Governo
Salvini, l’ingegnere immaginario
Appunti tragicomici dal Ministero dei Trasporti
Nota dell’autore: questo è un testo satirico. Ogni episodio, dichiarazione o dettaglio qui riportato è frutto di invenzione narrativa. Ma non del tutto improbabile.
Nel corridoio del Ministero dei Trasporti c’è un plastico del ponte sullo Stretto costruito con i Lego. Nessuno l’ha mai toccato. Nessuno sa chi l’abbia portato. Qualcuno, sottovoce, dice che sia opera del Ministro. Una notte d’ispirazione. Mattoncino dopo mattoncino.
Matteo Salvini governa le infrastrutture come si organizza una sagra di paese. Entusiasmo, volantini, elmetto in testa e taglio del nastro. Il suo piano strategico sembra avere due certezze, una rotatoria ogni due settimane. Una diretta ogni tre giorni. Quando può, inaugura entrambe insieme. La comunicazione prima della circolazione.
Nel suo ufficio, tra un bandierone e un santino, c’è una cartina dell’Italia dove la Sicilia è più grande della Lombardia. L’ha definita una “scelta di comunicazione meridionalista”. Nessuno ha osato contraddirlo.
Il progetto del ponte sullo Stretto va avanti da mesi, dice lui. Non si vede, ma va avanti. Esiste un “gruppo operativo” — parola sua — composto da un geometra in pensione, due influencer calabresi e un signore che ha costruito treni in miniatura per quarant’anni. Tutti volontari. Tutti patrioti. Nessuno ingegnere.
Durante l’emergenza treni dell’autunno, ha convocato un vertice urgente. La soluzione, si è capito, non stava nei binari, ma nei simboli. Rilanciare il treno come bandiera nazionale. Un’idea che ha portato a proposte di nuova denominazione: Freccia Tricolore. Rotaia Sovrana. Binario della Libertà. Il patriottismo scorre sui binari. Magari in ritardo, ma con orgoglio.
Nei G7 dei trasporti chiede se può presentarsi in divisa da capotreno. Quando gli rispondono “non è previsto”, arriva con il fischietto. E lo usa.
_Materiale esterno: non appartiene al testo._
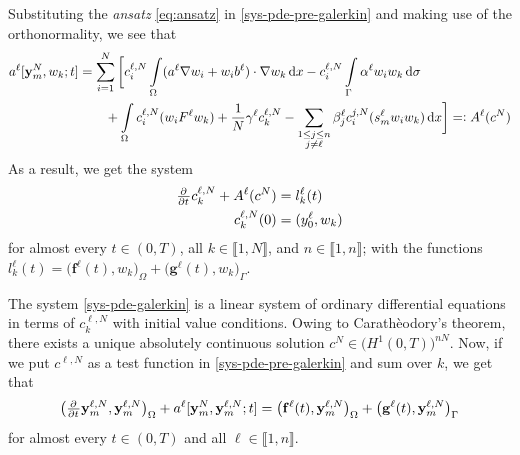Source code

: \documentclass[11pt]{article}
\newcommand{\llb}{\llbracket}
\newcommand{\rrb}{\rrbracket}
\newcommand{\by}{\mathbf{y}}
\begin{document}
	Substituting the \emph{ansatz}  \eqref{eq:ansatz} in \eqref{sys-pde-pre-galerkin} and making use of the orthonormality, we see that
	\begin{align*}
		a^\ell [\mathbf y_m^{N}, w_k; t] 
		&= 
		\sum_{i=1}^N  \bigg[ c_i^{\ell,N}  \int\limits_\Omega  ( a^\ell \nabla w_i + w_i b^\ell) \cdot \nabla w_k \dif x -  c_i^{\ell, N} \int\limits_\Gamma \alpha^\ell w_i w_k \dif \sigma
		\\
		&\qquad
		+ \int\limits_\Omega 
		c_i^{\ell,N} (w_i F^\ell w_k) + \frac{1}{N}  \gamma^\ell c_k^{\ell,N} -  \sum_{\substack{1\le j\le n\\ j\neq \ell}} \beta_j^\ell c_i^{j,N} (s_{m}^\ell w_i w_k)
		 \dif x
		\bigg] =: A^\ell (c^{N})
	\end{align*}
	As a result, we get the system
	\begin{subequations}
	\label{sys-pde-galerkin}
	\begin{align}
		\pd{ }{t} c_k^{\ell,N} + A^\ell (c^{N}) &= l_k^\ell (t)		\\
		c_k^{\ell,N} (0) &= (y_0^\ell, w_k)
	\end{align}
	\end{subequations}
	for almost every \(t\in (0,T)\), all \( k\in \llb1,N\rrb\), and \(n\in \llb 1,n\rrb\); with the functions \( l^\ell_k(t) = \big( \mathbf{f}^\ell (t), w_k \big)_{\Omega} + \big(\mathbf{g}^\ell (t),  w_k \big)_{\Gamma}\).
	
	The system \eqref{sys-pde-galerkin} is a linear system of ordinary differential equations in terms of \(c_k^{\ell,N}\) with initial value conditions. Owing to Carathèodory's theorem, there exists a unique absolutely continuous solution \( c^N \in \big(H^1(0,T)\big)^{nN}\). Now, if we put \(c^{\ell,N}\) as a test function in \eqref{sys-pde-pre-galerkin} and sum over \(k\), we get that
	\begin{equation}
	\label{eq:result-galerkin}
		\big(\pd{ }{t} \by_m^{\ell,N}, \by_m^{\ell,N}\big)_\Omega + 
		a^\ell [\mathbf y_m^{N}, \by_m^{\ell,N}; t] 
		=
		\big( \mathbf{f}^\ell (t), \by_m^{\ell,N} \big)_{\Omega} + \big(\mathbf{g}^\ell (t),  \by_m^{\ell,N} \big)_{\Gamma}
	\end{equation}
	for almost every \(t\in (0,T)\) and all \(\ell \in \llb 1,n\rrb\). 
	
\end{document}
In un momento particolarmente creativo ha immaginato di rendere obbligatoria una bandiera italiana sul parabrezza di ogni mezzo pubblico. La motivazione ufficiale: senso di appartenenza. Quella reale. Piace a lui.
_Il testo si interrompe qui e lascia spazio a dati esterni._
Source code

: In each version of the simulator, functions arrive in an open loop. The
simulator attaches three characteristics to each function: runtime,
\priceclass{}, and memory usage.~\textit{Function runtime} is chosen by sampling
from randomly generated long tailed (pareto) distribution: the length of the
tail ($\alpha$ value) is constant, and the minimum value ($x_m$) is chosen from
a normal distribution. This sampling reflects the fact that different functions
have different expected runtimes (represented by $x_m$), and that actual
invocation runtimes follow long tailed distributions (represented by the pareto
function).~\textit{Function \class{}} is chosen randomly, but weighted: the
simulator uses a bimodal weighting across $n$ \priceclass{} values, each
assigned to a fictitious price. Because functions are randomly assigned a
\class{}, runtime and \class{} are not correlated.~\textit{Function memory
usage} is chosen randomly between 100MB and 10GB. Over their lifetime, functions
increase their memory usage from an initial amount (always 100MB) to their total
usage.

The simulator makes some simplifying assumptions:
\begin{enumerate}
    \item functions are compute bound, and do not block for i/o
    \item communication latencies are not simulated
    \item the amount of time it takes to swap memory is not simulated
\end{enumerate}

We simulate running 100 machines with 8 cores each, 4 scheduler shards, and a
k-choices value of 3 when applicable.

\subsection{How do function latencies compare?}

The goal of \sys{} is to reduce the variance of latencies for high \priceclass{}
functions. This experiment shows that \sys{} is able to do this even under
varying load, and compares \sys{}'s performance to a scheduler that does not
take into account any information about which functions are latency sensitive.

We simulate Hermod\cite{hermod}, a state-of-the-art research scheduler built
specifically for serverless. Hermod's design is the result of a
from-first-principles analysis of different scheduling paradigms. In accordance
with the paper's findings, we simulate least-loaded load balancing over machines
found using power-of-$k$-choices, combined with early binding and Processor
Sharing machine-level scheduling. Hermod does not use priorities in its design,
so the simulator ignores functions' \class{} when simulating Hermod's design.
Nel frattempo, treni soppressi. Autobus spariti. Strade dimenticate. Ma Salvini taglia nastri, abbraccia sindaci, saluta con il cuore. Ogni volta che un’opera viene rimandata, ripete che è colpa della burocrazia. Ma siamo a buon punto. Sempre.
Il Ministro dei Trasporti non ama governare. Ama essere visto mentre sembra governare. È l’uomo che dà l’impressione che qualcosa stia accadendo, anche quando tutto è fermo. È una cerimonia in movimento. Un’infrastruttura di entusiasmo. Una diretta con retromarcia.
E poi c’è il Viminale. Il suo primo amore. Lì, dicono, ci torna ancora. In incognito. Quando sa che il Ministro dell’Interno è in trasferta. Arriva con un cappellino da baseball, chiede “un caffè al distributore” e poi si infila lungo i corridoi. Una volta ha lasciato un bigliettino sulla scrivania: “Torniamo presto. Abbiamo solo preso il Telepass.” Firmato: Nessuno. Un’altra volta ha cambiato la suoneria dell’interfono. Al posto del bip, partiva l’inno di Mameli. Solo il primo verso. Poi una voce che diceva: “Matteo c’è.” L’hanno scoperto. Ma non hanno fatto in tempo a ripristinare nulla. Il Ministro era già tornato al MIT. Con un sorriso soddisfatto e una brioche in tasca.
Ogni tanto, ai suoi collaboratori, dice a mezza voce: “Il ponte sullo Stretto va bene, ma il mio vero progetto è tornare di là.” E con “di là” non intende Dio. Intende il Viminale.
Ogni tanto, quando l’agenda lo consente, si ferma davanti al plastico di Lego. Sposta un mattoncino. Lo guarda da lontano. E dice, tra sé e sé: “Avanti tutta.”